Znane wszystkim Święto Pracy oficjalnie nazywa się Międzynarodowym Dzień Solidarności Ludzi Pracy. Jest to międzynarodowe święto klasy robotniczej.
Wbrew ogólnemu przekonaniu święto to zapoczątkowały wydarzenia nie w komunistycznej Rosji, lecz… w kapitalistycznych Stanach Zjednoczonych. Dzień ten upamiętnia wydarzenia z początku maja 1886 roku w Chicago. Wówczas to w Wietrznym Mieście trwał strajk, który był częścią ogólnokrajowych protestów mających na celu wymuszenie wprowadzenia ośmiogodzinnego dnia pracy oraz poprawy jej warunków. Warunki pracy w ówczesnych zakładach były koszmarne: pracownicy byli całkowicie bezwolni i bezwzględnie wykorzystywani przez właścicieli firm, a dwunastogodzinny dzień pracy był czymś normalnym. Wszystko to powodowało narastanie buntowniczych nastrojów wśród robotników. Przełomowe okazały się wydarzenia, które rozegrały się w zakładzie firmy McCormick Harvester Co. Kiedy właściciel zakładu zwolnił wszystkich pracowników, a na ich miejsce przyjął nowych i wynajął ochroniarzy, zwolnieni robotnicy zorganizowali 1 maja wielką demonstrację, w której udział wzięło kilkadziesiąt tysięcy osób. Potem 3 maja podczas kolejnego wiecu pod zakładem McCormicka policja brutalnie zaatakowała demonstrantów – zginęło kilku robotników, a wielu innych zostało pobitych i rannych. W kilkudniowych zamieszkach zginęło łącznie kilkunastu robotników i jeden policjant. Następnie rozpoczęły się prześladowania działaczy związkowych. W wyniku procesu za śmierć policjanta skazano na śmierć 7 osób (mimo że nie było przeciwko nim żadnych dowodów). Trzy lata po tych krwawych wydarzeniach – w 1889 roku – II Międzynarodówka postanowiła upamiętnić walkę robotników ustanawiając 1 maja Świętem Pracy. Po raz pierwszy obchodzono je w wielu krajach, w tym w Polsce po raz pierwszy w 1890 roku.
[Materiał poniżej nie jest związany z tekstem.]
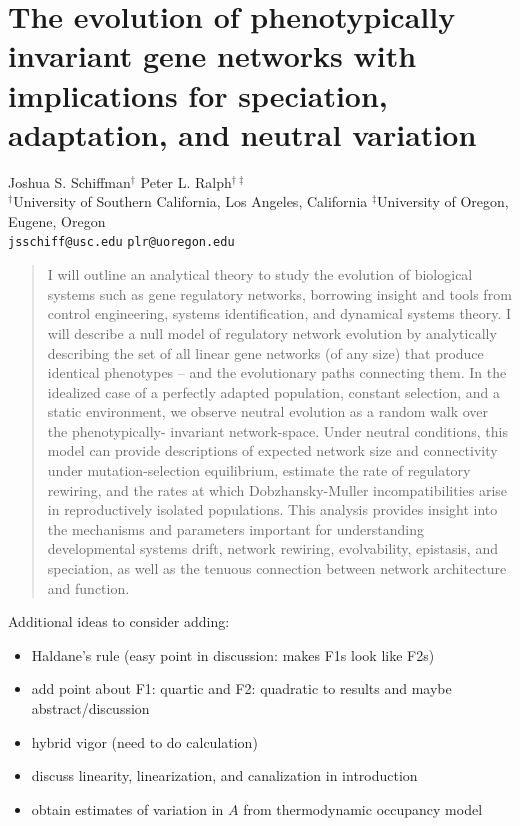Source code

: \documentclass[9 pt]{article}
\newcommand{\1}{\mathbbm{1}}
\begin{document}
\section*{The evolution of phenotypically invariant gene networks with implications for speciation, adaptation, and neutral variation}
{\centering
Joshua S. Schiffman$^{\dagger}$ \qquad Peter L. Ralph$^{\dagger \ddagger}$ \\
$^{\dagger}$University of Southern California, Los Angeles, California \qquad $^{\ddagger}$University of Oregon, Eugene, Oregon \\
\texttt{jsschiff@usc.edu} \qquad \texttt{plr@uoregon.edu}
\\
}



\begin{abstract}
I will outline an analytical theory to study the evolution of biological systems such as gene regulatory networks, borrowing insight and tools from control engineering, systems identification, and dynamical systems theory. I will describe a null model of regulatory network evolution by analytically describing the set of all linear gene networks (of any size) that produce identical phenotypes -- and the evolutionary paths connecting them. In the idealized case of a perfectly adapted population, constant selection, and a static environment, we observe neutral evolution as a random walk over the phenotypically- invariant network-space. Under neutral conditions, this model can provide descriptions of expected network size and connectivity under mutation-selection equilibrium, estimate the rate of regulatory rewiring, and the rates at which Dobzhansky-Muller incompatibilities arise in reproductively isolated populations. This analysis provides insight into the mechanisms and parameters important for understanding developmental systems drift, network rewiring, evolvability, epistasis, and speciation, as well as the tenuous connection between network architecture and function. 
\end{abstract}

Additional ideas to consider adding:
\begin{itemize}
    \item Haldane's rule (easy point in discussion: makes F1s look like F2s)
    \item add point about F1: quartic and F2: quadratic to results and maybe abstract/discussion
    \item hybrid vigor (need to do calculation)
    \item discuss linearity, linearization, and canalization in introduction
    \item obtain estimates of variation in $A$ from thermodynamic occupancy model
\end{itemize}
\end{document}

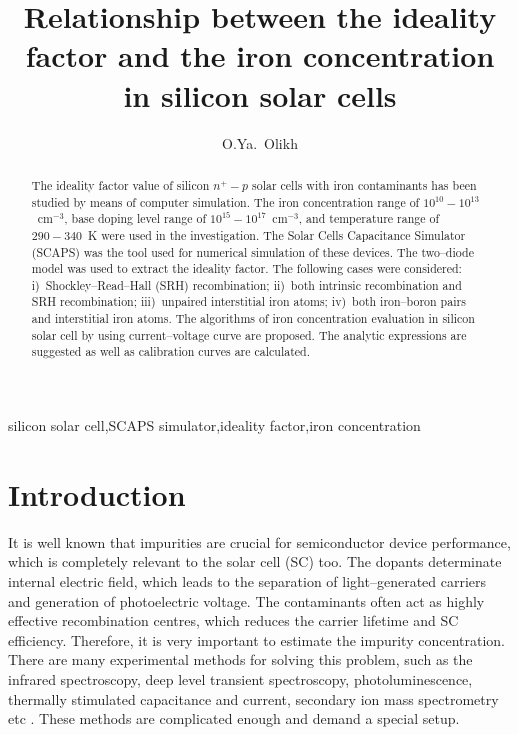 \documentclass [sort&compress] {elsarticle}
\begin{document}
\begin{frontmatter}

\title{Relationship between the ideality factor and the iron concentration in silicon solar cells}

\author{O.Ya.~Olikh}

\address{Faculty of Physics, Taras Shevchenko National University of Kyiv, Kyiv 01601, Ukraine}


\begin{abstract}
The ideality factor value of silicon $n^+-p$ solar cells with iron contaminants has been studied by means of computer simulation.
The iron concentration range of $10^{10}-10^{13}$~cm$^{-3}$, base doping level range of $10^{15}-10^{17}$~cm$^{-3}$, and temperature range of $290-340$~K were used in the investigation.
The Solar Cells Capacitance Simulator (SCAPS) was the tool used for numerical simulation of these devices.
The two--diode model was used to extract the ideality factor.
The following cases were considered: i)~Shockley--Read--Hall (SRH) recombination; ii)~both  intrinsic recombination  and SRH recombination; iii)~unpaired interstitial iron atoms; iv)~both iron--boron pairs   and  interstitial iron atoms.
The algorithms of iron concentration evaluation in silicon solar cell by using current--voltage curve are proposed.
The analytic expressions are suggested as well as calibration curves are calculated.
\end{abstract}


\begin{keyword}
silicon solar cell\sep SCAPS simulator\sep ideality factor\sep iron concentration
\end{keyword}


\end{frontmatter}


\section{Introduction}

It is well known that impurities are crucial for semiconductor device performance, which is completely relevant to the solar cell (SC) too.
The dopants determinate internal electric field, which leads to the separation of light--generated carriers and generation of photoelectric voltage.
The contaminants often act as highly effective recombination centres, which reduces the carrier lifetime and SC efficiency.
Therefore, it is very important to estimate the impurity concentration.
There are many experimental methods for solving this problem, such as the infrared spectroscopy, deep level transient spectroscopy, photoluminescence,
thermally stimulated capacitance and current, secondary ion mass spectrometry etc
\cite{Schroder2006}.
These methods are complicated enough and demand a special setup.
\end{document}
I choć minęło 136 lat od momentu, gdy pracownicy w Chicago musieli domagać się godnego i sprawiedliwego traktowania, my pracownicy Policji jesteśmy w analogicznej sytuacji. Za odpowiedzialną i fachową pracę otrzymujemy wynagrodzenie oscylujące wokół płacy minimalnej, a nasz status nie zasługuje na umiejscowienie w ustawie o Policji, gdzie znajdują się zapisy o psach i koniach służbowych. W sytuacji, gdy na identycznych jak my, administracja, stanowiskach coraz częściej pełnią służbę policjanci. Realizując takie same jak pracownicy Policji zadania pobierają uposażenie o kilka tysięcy wyższe, korzystając z uprawnień należnych tylko służbom mundurowym. Za zajmowanie się zagadnieniami administracyjnymi, materialno-technicznymi nabędą uprawnienia do przejścia na zaopatrzenie emerytalne po 15 lub 25 latach służby.
Czy środowisko pracowników Policji będzie potrafiło, wzorem ludzi żyjących blisko 1,5 wieku temu zawalczyć o swoją godność i sprawiedliwość traktowania?
Z okazji 1 maja – święta ludzi pracy życzymy Nam wszystkim: jedności i związkowej solidarności, bez której świat Policji wkrótce zostanie światem bez pracownika Policji.